Let’s get the melancholy bit out of the way.
I finally heard ten days ago, that we have a potentially wrecked engine (blown turbo on the way back from a lovely day trip to Highgrove to see the gardens. After a further 3 days, and a considerable sum of money spent with the garage following this initial news, we DID have a wrecked engine), so we’ve been trying to source a replacement vehicle. Now found.
But that Monday was a day to match the mood – grey, wet and gloomy. The third dead barely hatched, turkey poult was found on Sunday evening just a foot from the by now unkempt mums, with 2 neat tiny puncture wounds either side of the neck. And a decidedly un Nutkin-like grey squirrel exited the crime scene on Monday morning, in spite of what we thought was a squirrel proof run, with a smirk on his (or her) face. Was it even the culprit?
Farmer Bunce had nothing on my zero tolerance state of mind just then.
So to switch to another Roald Dahl inspired plot (The Twits), sticky boards were tried overnight after my inability to wing it, or possibly them (since they seemed to daily change in size), with an air rifle. Nowt but a closed board, and a few tufts of squirrel fur.
Obviously they weren’t sticky enough.
And spring was meant to be a time of life bursting forth.
A day later the sun was out, the temperatures rose, and I spent all morning hand weeding, as is our self inflicted preferred way, bent double in the larch copse. But what was the bird singing short melancholic bursts of song throughout the day? The number of times I paused and craned upwards against the sky, before I actually managed to spot it, high up in the tree second from the left, below.
Clearly a thrush, but mistle, or song?
We’d previously found clusters of smashed banded snails beside anvil stones – a sure sign of song thrushes around.
Indeed, I’d seen these birds regularly on the ground, through all the cold weather. But not at all for the last 10 days. Perhaps the song thrushes were migrants which had now flown back to the continent?

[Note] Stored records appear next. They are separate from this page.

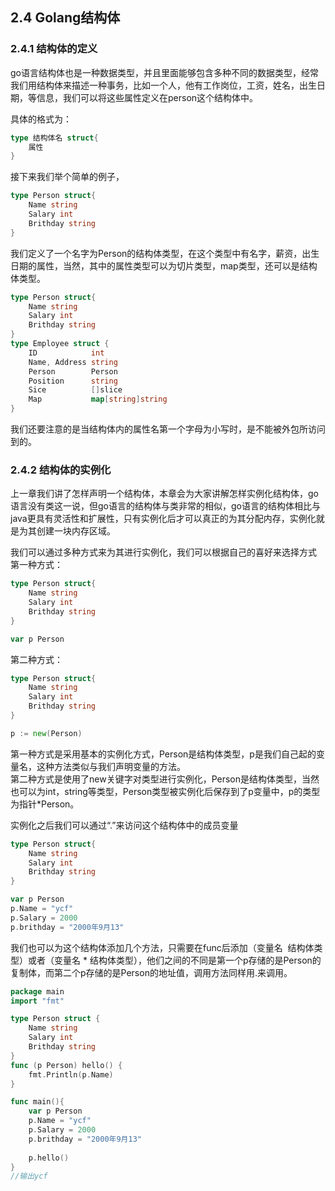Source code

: ## 2.4 Golang结构体
<a name="9b9df4e8"></a>
### 2.4.1 结构体的定义
go语言结构体也是一种数据类型，并且里面能够包含多种不同的数据类型，经常我们用结构体来描述一种事务，比如一个人，他有工作岗位，工资，姓名，出生日期，等信息，我们可以将这些属性定义在person这个结构体中。

具体的格式为：
```go
type 结构体名 struct{
	属性
}
```

接下来我们举个简单的例子，
```go
type Person struct{
    Name string
    Salary int
    Brithday string
}
```
我们定义了一个名字为Person的结构体类型，在这个类型中有名字，薪资，出生日期的属性，当然，其中的属性类型可以为切片类型，map类型，还可以是结构体类型。
```go
type Person struct{
	Name string
    Salary int
    Brithday string
}
type Employee struct {
    ID            int
    Name, Address string
    Person        Person
    Position      string  
    Sice          []slice
    Map           map[string]string
}
```
我们还要注意的是当结构体内的属性名第一个字母为小写时，是不能被外包所访问到的。
<a name="06558d59"></a>
### 2.4.2 结构体的实例化
上一章我们讲了怎样声明一个结构体，本章会为大家讲解怎样实例化结构体，go语言没有类这一说，但go语言的结构体与类非常的相似，go语言的结构体相比与java更具有灵活性和扩展性，只有实例化后才可以真正的为其分配内存，实例化就是为其创建一块内存区域。

我们可以通过多种方式来为其进行实例化，我们可以根据自己的喜好来选择方式<br />第一种方式：
```go
type Person struct{
    Name string
    Salary int
    Brithday string
}

var p Person 
```

第二种方式：
```go
type Person struct{
    Name string
    Salary int
    Brithday string
}

p := new(Person)
```
第一种方式是采用基本的实例化方式，Person是结构体类型，p是我们自己起的变量名，这种方法类似与我们声明变量的方法。<br />第二种方式是使用了new关键字对类型进行实例化，Person是结构体类型，当然也可以为int，string等类型，Person类型被实例化后保存到了p变量中，p的类型为指针*Person。

实例化之后我们可以通过“.”来访问这个结构体中的成员变量
```go
type Person struct{
    Name string
    Salary int
    Brithday string
}

var p Person 
p.Name = "ycf"
p.Salary = 2000
p.brithday = "2000年9月13"
```

我们也可以为这个结构体添加几个方法，只需要在func后添加（变量名  结构体类型）或者（变量名 * 结构体类型），他们之间的不同是第一个p存储的是Person的复制体，而第二个p存储的是Person的地址值，调用方法同样用.来调用。
```go
package main
import "fmt"

type Person struct {
    Name string
    Salary int
    Brithday string
}
func (p Person) hello() {
    fmt.Println(p.Name)
}

func main(){
    var p Person 
    p.Name = "ycf"
    p.Salary = 2000
    p.brithday = "2000年9月13"
    
    p.hello()
}
//输出ycf
```
<a name="6144f814"></a>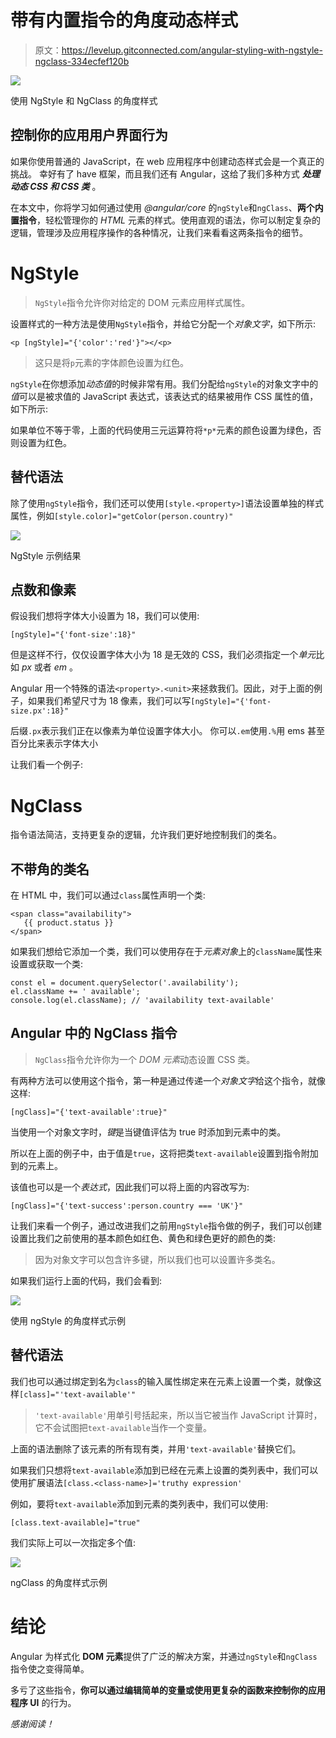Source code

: # 带有内置指令的角度动态样式

> 原文：<https://levelup.gitconnected.com/angular-styling-with-ngstyle-ngclass-334ecfef120b>

![](img/5b943f45028e8b3b366a67ac0a273831.png)

使用 NgStyle 和 NgClass 的角度样式

## 控制你的应用用户界面行为

如果你使用普通的 JavaScript，在 web 应用程序中创建动态样式会是一个真正的挑战。
幸好有了 have 框架，而且我们还有 Angular，这给了我们多种方式 ***处理动态 CSS 和 CSS 类*** 。

在本文中，你将学习如何通过使用 *@angular/core* 的`ngStyle`和`ngClass`、**两个内置指令**，轻松管理你的 *HTML* 元素的样式。使用直观的语法，你可以制定复杂的逻辑，管理涉及应用程序操作的各种情况，让我们来看看这两条指令的细节。

# NgStyle

> `NgStyle`指令允许你对给定的 DOM 元素应用样式属性。

设置样式的一种方法是使用`NgStyle`指令，并给它分配一个*对象文字*，如下所示:

```
<p [ngStyle]="{'color':'red'}"></<p>
```

> 这只是将`p`元素的字体颜色设置为红色。

`ngStyle`在你想添加*动态值*的时候非常有用。我们分配给`ngStyle`的对象文字中的*值*可以是被求值的 JavaScript 表达式，该表达式的结果被用作 CSS 属性的值，如下所示:

如果单位不等于零，上面的代码使用三元运算符将`*p*`元素的颜色设置为绿色，否则设置为红色。

## 替代语法

除了使用`ngStyle`指令，我们还可以使用`[style.<property>]`语法设置单独的样式属性，例如`[style.color]="getColor(person.country)"`

![](img/ed7ea025229e8b6868495cf9674cc579.png)

NgStyle 示例结果

## 点数和像素

假设我们想将字体大小设置为 18，我们可以使用:

```
[ngStyle]="{'font-size':18}"
```

但是这样不行，仅仅设置字体大小为 18 是无效的 CSS，我们必须指定一个*单元*比如 *px* 或者 *em* 。

Angular 用一个特殊的语法`<property>.<unit>`来拯救我们。因此，对于上面的例子，如果我们希望尺寸为 18 像素，我们可以写`[ngStyle]="{'font-size.px':18}"`

后缀`.px`表示我们正在以像素为单位设置字体大小。
你可以`.em`使用`.%`用 ems 甚至百分比来表示字体大小

让我们看一个例子:

# NgClass

指令语法简洁，支持更复杂的逻辑，允许我们更好地控制我们的类名。

## 不带角的类名

在 HTML 中，我们可以通过`class`属性声明一个类:

```
<span class="availability">
   {{ product.status }}
</span>
```

如果我们想给它添加一个类，我们可以使用存在于*元素对象*上的`className`属性来设置或获取一个类:

```
const el = document.querySelector('.availability');
el.className += ' available';
console.log(el.className); // 'availability text-available'
```

## Angular 中的 NgClass 指令

> `NgClass`指令允许你为一个 *DOM 元素*动态设置 CSS 类。

有两种方法可以使用这个指令，第一种是通过传递一个*对象文字*给这个指令，就像这样:

```
[ngClass]="{'text-available':true}"
```

当使用一个对象文字时，*键*是当键值评估为 true 时添加到元素中的类。

所以在上面的例子中，由于值是`true`，这将把类`text-available`设置到指令附加到的元素上。

该值也可以是一个*表达式*，因此我们可以将上面的内容改写为:

```
[ngClass]="{'text-success':person.country === 'UK'}"
```

让我们来看一个例子，通过改进我们之前用`ngStyle`指令做的例子，我们可以创建设置比我们之前使用的基本颜色如红色、黄色和绿色更好的颜色的类:

> 因为对象文字可以包含许多键，所以我们也可以设置许多类名。

如果我们运行上面的代码，我们会看到:

![](img/c1595a84333e6c6f475f00d716b25880.png)

使用 ngStyle 的角度样式示例

## 替代语法

我们也可以通过绑定到名为`class`的输入属性绑定来在元素上设置一个类，就像这样`[class]="'text-available'"`

> `'text-available'`用单引号括起来，所以当它被当作 JavaScript 计算时，它不会试图把`text-available`当作一个变量。

上面的语法删除了该元素的所有现有类，并用`'text-available'`替换它们。

如果我们只想将`text-available`添加到已经在元素上设置的类列表中，我们可以使用扩展语法`[class.<class-name>]='truthy expression'`

例如，要将`text-available`添加到元素的类列表中，我们可以使用:

```
[class.text-available]="true"
```

我们实际上可以一次指定多个值:

![](img/c1595a84333e6c6f475f00d716b25880.png)

ngClass 的角度样式示例

# 结论

Angular 为样式化 **DOM 元素**提供了广泛的解决方案，并通过`ngStyle`和`ngClass`指令使之变得简单。

多亏了这些指令，**你可以通过编辑简单的变量或使用更复杂的函数来控制你的应用程序 UI** 的行为。

*感谢阅读！*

If I recognised pitch, I could have identified it from this song as a mistle thrush, since they apparently sing in a minor key. Click here for a really useful guide to differences, including song, from the RSPB. But mistle thrushes are also less confident songsters, rarely repeating a phrase. And they do typically sing from high up in tall trees. But all day? Just to attract a mate, or establish territory?
I reckon that there might be some deeper purpose, or enjoyment. Perhaps like the musician in a sweet spot performance, they really do experience some joy, or physiological brain induced high? If this sounds a bit wacky, follow this link to the concepts of a resonating 11 dimensional universe by a world expert on string theory (Michio Kaku and click here for link to a video and transcript). I think that this subject definitely deserves revisiting later since I can barely grasp the concept, but for now I’ll just add that we’re at a brief point in the year, when the sun streams in through our tiny, East facing cowshed window, and fleetingly casts an arc of bright light over the piano keyboard, around 6.50 am.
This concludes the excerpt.